I failed in finding similar errors on the web, so I suspect it’s a nixos-specific error, however I am completely out of ideas on how to find out why R cannot find these packages. utils for example seems to be present in the environment:

$ cd .conda/envs/r_env/
$ find | grep utils

Thank you for any help on this issue

my experiences with conda were also very poor on nixos, I ended up resorting to using a VM (it was just a 1 or 2 time use case).

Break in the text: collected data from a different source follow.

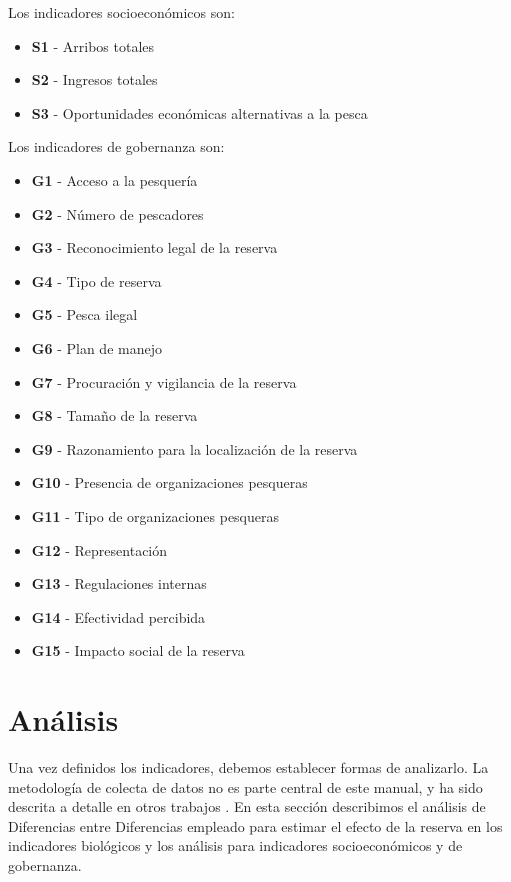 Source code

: \documentclass[]{krantz}
\providecommand{\tightlist}{%
  \setlength{\itemsep}{0pt}\setlength{\parskip}{0pt}}
\begin{document}
Los indicadores socioeconómicos son:

\begin{itemize}
\tightlist
\item
  \textbf{S1} - Arribos totales
\item
  \textbf{S2} - Ingresos totales
\item
  \textbf{S3} - Oportunidades económicas alternativas a la pesca
\end{itemize}

Los indicadores de gobernanza son:

\begin{itemize}
\tightlist
\item
  \textbf{G1} - Acceso a la pesquería
\item
  \textbf{G2} - Número de pescadores
\item
  \textbf{G3} - Reconocimiento legal de la reserva
\item
  \textbf{G4} - Tipo de reserva
\item
  \textbf{G5} - Pesca ilegal
\item
  \textbf{G6} - Plan de manejo
\item
  \textbf{G7} - Procuración y vigilancia de la reserva
\item
  \textbf{G8} - Tamaño de la reserva
\item
  \textbf{G9} - Razonamiento para la localización de la reserva
\item
  \textbf{G10} - Presencia de organizaciones pesqueras
\item
  \textbf{G11} - Tipo de organizaciones pesqueras
\item
  \textbf{G12} - Representación
\item
  \textbf{G13} - Regulaciones internas
\item
  \textbf{G14} - Efectividad percibida
\item
  \textbf{G15} - Impacto social de la reserva
\end{itemize}

\hypertarget{analisis}{%
\section{Análisis}\label{analisis}}

Una vez definidos los indicadores, debemos establecer formas de
analizarlo. La metodología de colecta de datos no es parte central de
este manual, y ha sido descrita a detalle en otros trabajos
\citep{suman_2010, villaseorderbez_2017, villasenorderbez_2018}. En esta
sección describimos el análisis de Diferencias entre Diferencias
empleado para estimar el efecto de la reserva en los indicadores
biológicos y los análisis para indicadores socioeconómicos y de
gobernanza.
\end{document}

I’m not familiar with R, is there some way to convey libraries? For example, I do the following with my python venvs:


which will make the local files available to the python interpreter

This is a total shot in the dark, but can you try running R after setting R_LIBS to point to where your missing R packages are stored?

I was hoping for such a hint. Unfortunately, setting R_LIBS to any R-associated lib directory in the environment did not change anything.

Thank you

Thanks for the feedback. Good to hear that I am not the only one struggling with conda.

Since I don’t use R too often, it now suffices for me to have one global R-installation and put all the packages there.

No need to mess with conda for now…

Shoot. There are a couple of other environment variables to try, plus the .libPaths() function which shows the full list of search paths (might be helpful for debugging).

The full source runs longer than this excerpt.